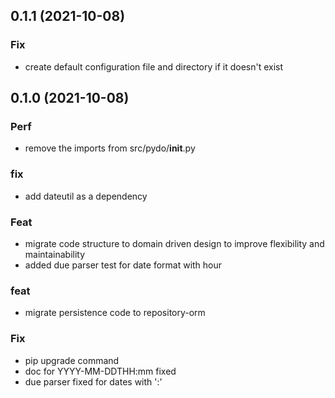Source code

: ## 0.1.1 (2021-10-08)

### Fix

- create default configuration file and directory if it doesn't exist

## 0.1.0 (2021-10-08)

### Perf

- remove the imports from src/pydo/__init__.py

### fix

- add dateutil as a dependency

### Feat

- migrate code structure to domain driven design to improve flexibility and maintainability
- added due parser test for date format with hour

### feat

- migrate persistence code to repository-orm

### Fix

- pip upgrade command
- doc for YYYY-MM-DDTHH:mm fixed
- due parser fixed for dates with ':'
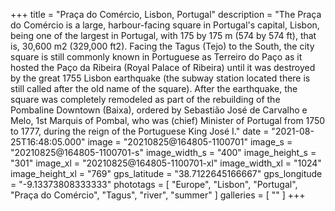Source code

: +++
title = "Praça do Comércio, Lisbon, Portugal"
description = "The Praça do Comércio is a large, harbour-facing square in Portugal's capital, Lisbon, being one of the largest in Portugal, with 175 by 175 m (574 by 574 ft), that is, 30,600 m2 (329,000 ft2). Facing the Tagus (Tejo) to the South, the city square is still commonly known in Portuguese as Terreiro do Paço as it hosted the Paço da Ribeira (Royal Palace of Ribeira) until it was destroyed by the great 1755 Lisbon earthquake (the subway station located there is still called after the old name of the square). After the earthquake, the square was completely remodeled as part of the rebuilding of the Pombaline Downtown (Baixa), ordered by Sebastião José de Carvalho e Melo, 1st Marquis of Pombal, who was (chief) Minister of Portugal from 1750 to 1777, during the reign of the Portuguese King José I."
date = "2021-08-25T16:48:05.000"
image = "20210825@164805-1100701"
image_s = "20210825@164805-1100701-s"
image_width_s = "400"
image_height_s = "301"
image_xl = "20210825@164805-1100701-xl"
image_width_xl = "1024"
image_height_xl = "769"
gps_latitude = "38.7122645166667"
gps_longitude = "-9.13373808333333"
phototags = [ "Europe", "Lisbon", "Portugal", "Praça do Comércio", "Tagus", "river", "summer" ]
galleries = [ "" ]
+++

- - - - -

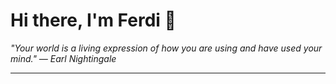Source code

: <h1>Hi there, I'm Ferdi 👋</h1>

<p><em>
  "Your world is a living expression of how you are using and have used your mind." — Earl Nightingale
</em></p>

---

- - - - -

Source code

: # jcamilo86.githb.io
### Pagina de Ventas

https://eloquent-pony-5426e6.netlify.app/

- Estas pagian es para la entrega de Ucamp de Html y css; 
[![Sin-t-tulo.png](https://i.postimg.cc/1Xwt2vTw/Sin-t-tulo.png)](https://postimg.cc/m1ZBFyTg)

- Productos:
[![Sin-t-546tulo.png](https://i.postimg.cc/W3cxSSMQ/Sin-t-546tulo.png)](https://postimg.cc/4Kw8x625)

- - - - -

Say how many lines of the listing above contain "https", giving nothing but the number.

3